He raised an eyebrow, beckoning an answer, but he only received shoulders that lunged up and down, catching breath. He turned back to his katana.

She nearly punched the ground out of frustration. "You," she hissed, "you know what? Fuck you."

Now that got his attention. She decided that the minor flash of surprise through his eyes was not enough.

"I'm sick of you, did you know that? I'm so sick of you. You prance around here like the tragedy child who deserves all the attention, but guess what, you don't deserve it. You've done nothing for us ever since you came back, and I doubt you ever will."

His ego seemed to take a blow at the 'tragedy child' insult, and his eyes narrowed.

"No," she continued, "don't you dare give me that look. I've held this in for so many years and I'm going to get it out. I don't know what I ever saw in you—"

She stopped, flickering her emerald orbs over his form, only to be received with a pulsating disgust in her stomach.

"—you're just... infuriating. And arrogant. And egotistical beyond belief. And ignorant, stubborn, heartless, rude... absolutely insoluble." She ignored the fact that the last term was for chemistry, because she was too lit on her flame.

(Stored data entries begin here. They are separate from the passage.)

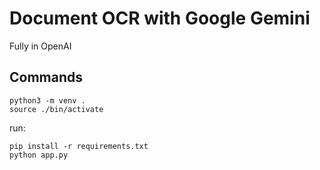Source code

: # Document OCR with Google Gemini


Fully in OpenAI

## Commands
```shell
python3 -m venv .
source ./bin/activate
```

run:
```shell
pip install -r requirements.txt
python app.py
```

"I...—I can't sit here and wait for you to change, because after so long, I realise that you won't. You won't change. I suppose if I really did love you though, I should appreciate you for who you are. Maybe I do. Maybe I don't. I don't know anymore. I'm just tired, Sasuke. Tired. That's perfect."

She smiled grimly at the confession. "I don't, I guess. I don't love you. So, yeah. I'm done. I'm finished with you." She realised that the inadequacy of her ending barely fitted with the malevolence of her beginning, but she didn't care. She couldn't be bothered to care.

She clenched her fists at the remaining spikes of pain that betrayed her words, but continued to walk away, throwing away her past, her expectations, her belief. In all truth, she was letting go of a part of her.

His resounding voice seemed to slice through the silence and catch up after her, grabbing her back. "Wait."

He stood up from his immobile position, sighing and combing through his hair with his hand. She peeked over her shoulder, not sure how to handle this sudden action.

"I... I never expected you to hold on for this long, you know," he muttered, almost incomprehensibly, almost embarrassingly.

She bit her lip. "Well... we did, Sasuke, we did, whether you care about it or not. Maybe Naruto hasn't given up on you, but I have."

She began to walk away again, only to be interrupted a second time. "However," he murmured, more confidently this time, "I never really wanted you to ever let go, though in contradiction, I did try to."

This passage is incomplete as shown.